At 69, she’s not as strong as she used to be. And Drew’s condition seems to worsen by the day.
“We think that his deepest brain memory does not remember he cannot stand by himself and he cannot walk,” BJ said. “So if he wakes in the middle of the night, suddenly, screaming with the pain, Drew may try to get off the bed and stand up.”
He stands, falls and hits his head unless someone is there to guide him. He does the same thing two or three times a day at the breakfast table, BJ said.

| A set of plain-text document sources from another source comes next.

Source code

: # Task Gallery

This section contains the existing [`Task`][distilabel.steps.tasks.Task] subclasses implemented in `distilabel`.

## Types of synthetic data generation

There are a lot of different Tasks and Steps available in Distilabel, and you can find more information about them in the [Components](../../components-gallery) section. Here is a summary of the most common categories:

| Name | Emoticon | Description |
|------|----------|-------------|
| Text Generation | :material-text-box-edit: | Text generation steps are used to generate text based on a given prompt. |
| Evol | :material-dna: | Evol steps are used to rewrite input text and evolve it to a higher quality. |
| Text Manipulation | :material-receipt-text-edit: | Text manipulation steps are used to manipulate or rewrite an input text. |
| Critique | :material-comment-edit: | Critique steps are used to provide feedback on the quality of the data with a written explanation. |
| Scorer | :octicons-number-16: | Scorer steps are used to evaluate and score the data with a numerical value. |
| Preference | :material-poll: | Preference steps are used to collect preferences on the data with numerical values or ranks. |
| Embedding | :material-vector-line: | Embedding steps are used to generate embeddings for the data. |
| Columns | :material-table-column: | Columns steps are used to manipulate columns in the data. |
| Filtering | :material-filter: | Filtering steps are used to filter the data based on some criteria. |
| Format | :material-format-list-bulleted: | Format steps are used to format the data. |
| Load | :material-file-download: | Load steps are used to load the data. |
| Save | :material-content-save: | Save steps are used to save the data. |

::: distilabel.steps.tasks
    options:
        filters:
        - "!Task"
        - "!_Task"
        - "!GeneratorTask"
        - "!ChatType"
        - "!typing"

In early September, she texted an update on Drew — and herself:
“He still has a lot of pain so his Alzheimer’s behaviors [are] worse. I had to cover overnight last night and Drew fell twice. To save him I hurt [my] back and this a.m. realized I think I broke 3 toes. Trying to work out getting to Urgent Care and also get a caregiver to cover me 6-9 p.m. for Drew.
“Reality when you care for a dependent, eh?”

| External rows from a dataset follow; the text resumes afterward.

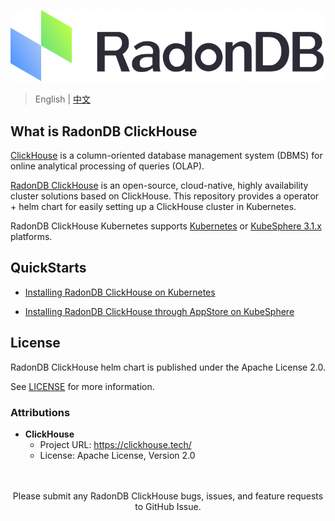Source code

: ![LOGO](document/_images/logo_radondb.png)
 
> English | [中文](README_zh.md)

## What is RadonDB ClickHouse

[ClickHouse](https://clickhouse.tech/) is a column-oriented database management system (DBMS) for online analytical processing of queries (OLAP).

[RadonDB ClickHouse](https://github.com/radondb/clickhouse-cluster-helm) is an open-source, cloud-native, highly availability cluster solutions based on ClickHouse. This repository provides a operator + helm chart for easily setting up a ClickHouse cluster in Kubernetes.

RadonDB ClickHouse Kubernetes supports [Kubernetes](https://kubernetes.io) or [KubeSphere 3.1.x](https://kubesphere.com.cn) platforms.

## QuickStarts

- [Installing RadonDB ClickHouse on Kubernetes](document/deploy_radondb-clickhouse_operator_on_kubernetes.md)

- [Installing  RadonDB ClickHouse through AppStore on KubeSphere](document/deploy_radondb-clickhouse_operator_on_kubesphere_appstore.md)

## License

RadonDB ClickHouse helm chart is published under the Apache License 2.0.

See [LICENSE](/LICENSE) for more information.

### Attributions

* **ClickHouse**
    * Project URL: https://clickhouse.tech/
    * License: Apache License, Version 2.0

<p align="center">
<br/><br/>
Please submit any RadonDB ClickHouse bugs, issues, and feature requests to GitHub Issue.
<br/>
</a>
</p>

Bolender loves heavy metal music and playing games on Playstation.
Louis Middleton/Make Studio for ProPublica
For years, doctors and social workers have asked BJ why she doesn’t place Drew in a nursing home.
“Why am I not giving up?” she asked. “Drew has a quality of life. If Drew got to the point because of medical problems or Alzheimer’s that he’s in pain 90% of the time, that 90% of the time he does not know who he is, where he is or who we are, that would not be quality of life. That would be a time that would be appropriate.”

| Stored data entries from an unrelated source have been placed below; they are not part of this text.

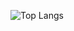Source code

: ![Top Langs](https://github-readme-stats.vercel.app/api/top-langs/?username=Denchik797&langs_count=8)
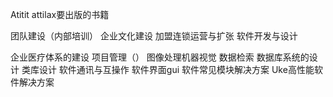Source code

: Atitit attilax要出版的书籍

团队建设（内部培训）
企业文化建设
加盟连锁运营与扩张
软件开发与设计

企业医疗体系的建设
项目管理（）
图像处理机器视觉
数据检索
数据库系统的设计
类库设计
软件通讯与互操作
软件界面gui
软件常见模块解决方案
Uke高性能软件解决方案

But it’s not that time, BJ said. “Seventy five percent of every day, Drew is fine, able to function, able to eat, able to enjoy music, able to use his computer, able to exercise.”
His memory is getting worse, but it’s still there. Even when he was in great pain during a recent hospital visit, Drew found joy in a chance encounter with a former caregiver.
“Guess who was my nurse at one time?” Drew asked.
“All it took was a shot of the eyebrows. I’m like, ‘Courtney, is that you?’”
Recently, he and his mom got cheese curds from Freddy’s drive-thru.
“Drew loves going for a ride,” BJ said. “We can’t get out of the car [because of COVID-19], but he loves leaving the house and during the time he’s in the car he’s not complaining, he’s quiet, he’s listening to music on the radio, he’s calm.”
Drew is a fan of heavy metal, he said, when talk turned to music. He loves the band Green Day, and BJ said that lately he’s been obsessed with one particular song.
Listen to the lyrics, BJ urged:
Here comes the rain again
Falling from the stars
Drenched in my pain again
Becoming who we are
As my memory rests
But never forgets what I lost
Wake me up when September ends
Drew is still living, a member of his community — albeit with limited boundaries — and that is the goal of home and community based services.
“If you had a family member and 75% of the time their pain was managed, they had normal conversations, enjoyed their outings and enjoyed their TV shows,” BJ asked, “would you put that person in a nursing home?”